Her husband, Mr. Kowalczyk, is a real asshole. If it wasn't for him, I'd still be living with her. Not that living with Mom is the dream set up at 28, but I wouldn't mind the company, or the help.

I want to feel like I can live. Like I can thrive. But when I pull into my complex, I'm worried about whether or not I have the energy to push the door open and get out.

I turn off my engine and sit in the silence. As of now, this is the safest I've ever been all day. No one can argue with me, no one can tell me I'm wrong. Mr. Kowalczyk can't bitch about how useless I am

Commander Grayson can't lecture me about how Mars is better.

My sweaty hands clutch my work bag, keys, umbrella and water bottle as I rush to the front door. At least being home calms me. The trees and grass are wet from the storms. As usual, my door is stuck after the rain, when everything gets topnotch humid. My hair is sticky and I'm in dire need of a shower.
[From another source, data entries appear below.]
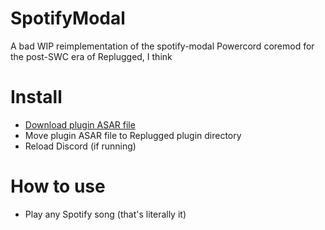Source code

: # SpotifyModal
A bad WIP reimplementation of the spotify-modal Powercord coremod for the post-SWC era of Replugged, I think
  
# Install
  - [Download plugin ASAR file](https://github.com/Socketlike/SpotifyModal/releases/latest)  
  - Move plugin ASAR file to Replugged plugin directory  
  - Reload Discord (if running)
  
# How to use
  - Play any Spotify song (that's literally it)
Everything gets dropped by the door. I reach for the side zipper to my dress and pull it down. It's a flashy red Calvin Klein dress, only $3.50 at the thrift store. The dress comes off and the hot water knob squeaks as the shower head bursts to life. 

If I hide in the shower, I can hide from the world and hide from myself. I tug the plastic curtain closed and kneel down into the tub. Taking a shower is a sacred time; it's the only portion of my day where no one can bother me. I can let the water sear my back red and make everything soft and tender again. I wash away a layer of heartache while my mascara running burns my eyes. 

I can't stop myself. Here it comes again, about how my brain won't forgive and forget about Rex Grayson. 

I blew it, I blew it, I blew it. Look at where being a stuck-up idiot got me. At home, living on the beach, the algae blooms, plastic pollution, weather and global warming all matter. 

I wish I could set the re-do button on everything. Even better, I wish I was a super hero who could clean up our planet with the blink of an eye. 

Maybe there's a chance that I can somehow salvage my first impression with Commander Rex Grayson. It's scanty, but I'll take it.